3. Then, require dissenting doctors and patients to appeal to bureaucratic bioethics boards staffed by technocratic true believers.

But the burden of proof, if there is to be one, should be the other way around.  Besides, doctors have a tough time practicing medicine now with all the paper work.  And Brody wants to add still more?

But make no mistake, it is just rationing by a more palatable name:
In the end, the ethics of rationing and of waste avoidance are complementary, not competing. Perhaps at present, waste avoidance could save enough money to permit both universal coverage and future cost control. As medical technology advances, especially with personalized genomic medicine, we will almost certainly arrive at the day when we cannot afford all potentially beneficial therapies for everyone. The ethical challenge of rationing care will have to be faced sooner or later, particularly when we confront inequitable distribution of health care resources globally.

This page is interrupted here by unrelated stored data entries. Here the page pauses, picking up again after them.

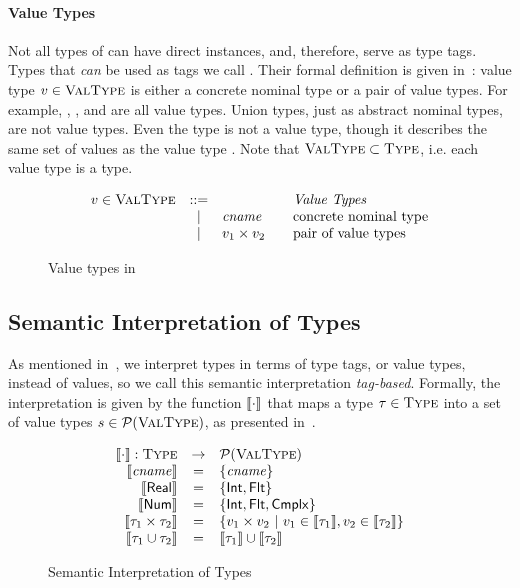 \paragraph{Value Types}
Not all types of \BetaJulia can have direct instances, and, therefore,
serve as type tags. Types that \emph{can} be used as tags we call 
. 
Their formal definition is given in~:
value type $v \in \textsc{ValType}$ is either a concrete nominal type 
or a pair of value types. 
For example, \tyflt, \typair{\tyint}{\tyint},
and \typair{\tystr}{(\typair{\tyint}{\tyint})} are all value types.
Union types, just as abstract nominal types, are not value types.
Even the type \tyunion{\tyint}{\tyint} is not a value type, 
though it describes the same set of values as the value type \tyint.
Note that $\textsc{ValType} \subset \textsc{Type}$, i.e. each value type is a type.

\begin{figure}
	\[
	\begin{array}{rcl@{\qquad}l}
	\vty \in \VType & ::= & & \text{\emph{Value Types}}
	\\ &\Alt& \cname & \text{concrete nominal type}
	\\ &\Alt& \typair{\vty_1}{\vty_2} & \text{pair of value types}
	\end{array}
	\]
	\caption{Value types in \BetaJulia}
	\label{fig:bjsem-value-types}
\end{figure}


\subsection{Semantic Interpretation of Types}

As mentioned in~, 
we interpret types in terms of type tags, or value types, instead of values,
so we call this semantic interpretation \emph{tag-based}.
Formally, the interpretation is given by the function
$\llbracket \cdot \rrbracket$ that maps a type $\tau \in \textsc{Type}$
into a set of value types $s \in \mathcal{P}(\textsc{ValType})$,
as presented in~.

\begin{figure}
	\[
	\begin{array}{rcl}
	\llbracket \cdot \rrbracket: \textsc{Type} &\rightarrow& \mathcal{P}(\textsc{ValType}) \\
	\llbracket \mathit{cname} \rrbracket  & = & \{\mathit{cname}\} \\
	\llbracket \mathsf{Real} \rrbracket & = & \{ \mathsf{Int}, \mathsf{Flt} \} \\
	\llbracket \mathsf{Num} \rrbracket & = & \{ \mathsf{Int}, \mathsf{Flt}, \mathsf{Cmplx} \} \\
	\llbracket \tau_1 \times \tau_2 \rrbracket & = & \{v_1 \times v_2 
	~\vert~ v_1 \in \llbracket \tau_1 \rrbracket, v_2 \in \llbracket \tau_2 \rrbracket\}\\
	\llbracket \tau_1 \cup \tau_2 \rrbracket & = & 
	\llbracket \tau_1 \rrbracket \cup \llbracket \tau_2 \rrbracket
	\end{array}
	\]
	\caption{Semantic Interpretation of \BetaJulia Types}
	\label{fig:bjsem-interpretation}
\end{figure}

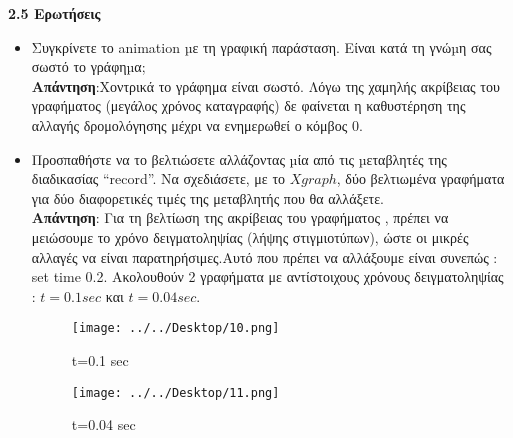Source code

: \documentclass{article}%
\begin{document}
\textbf{2.5 Ερωτήσεις } \\
\begin{itemize}
	\item Συγκρίνετε το \textlatin{animation} µε τη γραφική παράσταση. Είναι κατά τη γνώµη σας σωστό το γράφηµα;\\
	\textbf{Απάντηση}:Χοντρικά το γράφημα είναι σωστό. Λόγω της χαμηλής ακρίβειας του γραφήματος (μεγάλος χρόνος καταγραφής) δε φαίνεται η καθυστέρηση της αλλαγής δρομολόγησης μέχρι να ενημερωθεί ο κόμβος 0.\\
	\item Προσπαθήστε να το βελτιώσετε αλλάζοντας µία από τις µεταβλητές της διαδικασίας “\textlatin{record}”. Να
σχεδιάσετε, με το $Xgraph$, δύο βελτιωμένα γραφήματα για δύο διαφορετικές τιμές της μεταβλητής
που θα αλλάξετε. \\
	\textbf{Απάντηση}:	Για τη βελτίωση της ακρίβειας του γραφήματος , πρέπει να μειώσουμε το χρόνο δειγματοληψίας (λήψης στιγμιοτύπων), ώστε οι μικρές αλλαγές να είναι παρατηρήσιμες.Αυτό που πρέπει να αλλάξουμε είναι συνεπώς :
	\textlatin{set time 0.2}. Ακολουθούν 2 γραφήματα με αντίστοιχους χρόνους δειγματοληψίας : $t=0.1 sec$ και $t=0.04 sec$. 

\begin{figure}[htbp]
\centering
\begin{minipage}{0.45\textwidth}
\centering
\texttt{[image: ../../Desktop/10.png]}
\caption{t=0.1 sec}
\end{minipage}\hfill
\begin{minipage}{0.45\textwidth}
\centering
\texttt{[image: ../../Desktop/11.png]}
\caption{t=0.04 sec}
\end{minipage}
\end{figure}



\end{itemize}
\end{document}

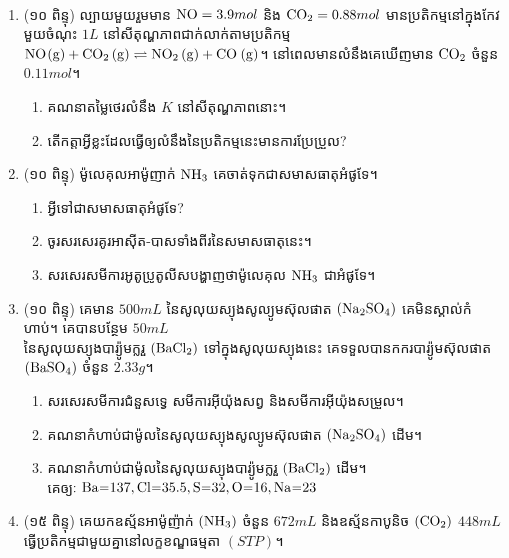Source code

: \documentclass{officialexam}
\begin{document}
{\maketitle}\\
\begin{enumerate}[m]
	\item {\color{khtug}\kml (១០ ពិន្ទុ)} ល្បាយមួយរួមមាន $\ce{NO}=3.9mol$ និង $\ce{CO2}=0.88mol$ មានប្រតិកម្មនៅក្នុងកែវមួយចំណុះ $1L$ នៅសីតុណ្ហភាពជាក់លាក់តាមប្រតិកម្ម $\ce{NO(g) + CO2 (g)}\rightleftharpoons \ce{NO2 (g) + CO (g)}$។ នៅពេលមានលំនឹងគេឃើញមាន $\ce{CO2}$ ចំនួន $0.11mol$។
	\begin{enumerate}[k]
		\item គណនាតម្លៃថេរលំនឹង $K$ នៅសីតុណ្ហភាពនោះ។
		\item តើកត្តាអ្វីខ្លះដែលធ្វើឲ្យលំនឹងនៃប្រតិកម្មនេះមានការប្រែប្រួល?
	\end{enumerate}
	\item {\color{khtug}\kml (១០ ពិន្ទុ)} ម៉ូលេគុលអាម៉ូញាក់ $\ce{NH3}$ គេចាត់ទុកជាសមាសធាតុអំផូទែ។
	\begin{enumerate}[k]
		\item អ្វីទៅជាសមាសធាតុអំផូទែ?
		\item ចូរសរសេរគូរអាសុីត-បាសទាំងពីរនៃសមាសធាតុនេះ។
		\item សរសេរសមីការអូតូប្រូតូលីសបង្ហាញថាម៉ូលេគុល $\ce{NH3}$ ជាអំផូទែ។
	\end{enumerate}
	\item {\color{khtug}\kml (១០ ពិន្ទុ)} គេមាន $500mL$ នៃសូលុយស្យុង​សូល្យូមស៊ុលផាត $\left(\ce{Na2SO4}\right)$ គេមិនស្គាល់កំហាប់។ គេបានបន្ថែម $50mL$ \\នៃសូលុយស្យុងបារ្យ៉ូមក្លរួ $\left(\ce{BaCl2}\right)$ ទៅក្នុងសូលុយស្យុងនេះ គេទទួលបានកករបារ្យ៉ូមស៊ុលផាត $\left(\ce{BaSO4}\right)$ ចំនួន $2.33g$។
	\begin{enumerate}[k]
		\item សរសេរសមីការជំនួសទ្វេ សមីការអុីយ៉ុងសព្វ និងសមីការអុីយ៉ុងសម្រួល។
		\item គណនាកំហាប់ជាម៉ូលនៃសូលុយស្យុងសូល្យូមស៊ុលផាត $\left(\ce{Na2SO4}\right)$ ដើម។
		\item គណនាកំហាប់ជាម៉ូលនៃសូលុយស្យុងបារ្យ៉ូមក្លរួ $\left(\ce{BaCl2}\right)$ ដើម។\\
		គេឲ្យៈ $\ce{Ba=137}, \ce{ Cl=35.5}, \ce{S=32}, \ce{O=16}, \ce{Na=23}$
	\end{enumerate}
	\item {\color{khtug}\kml (១៥ ពិន្ទុ)} គេយកឧស្ម័នអាម៉ូញ៉ាក់ $\left(\ce{NH3}\right)$ ចំនួន $672mL$ និងឧស្ម័នកាបូនិច $\left(\ce{CO2}\right)$ $448mL$\\ ធ្វើប្រតិកម្មជាមួយគ្នានៅលក្ខខណ្ឌធម្មតា $\left(STP\right)$។

\end{enumerate}
\end{document}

Globally?  Does that mean across the world spectrum? I’ll bet it does. Social justice is about imposing equality of results, not opportunity, and that means no end to the technocratic enterprise, as “experts” devise ways of taking from those whose hard work and cultural virtues have led to a higher standard of life.

Whatever: We can call rationing and futile care impositions “waste avoidance” if we want. We can also call a dung beetle a butterfly and paste pretty wings on its body—but it still eats dung.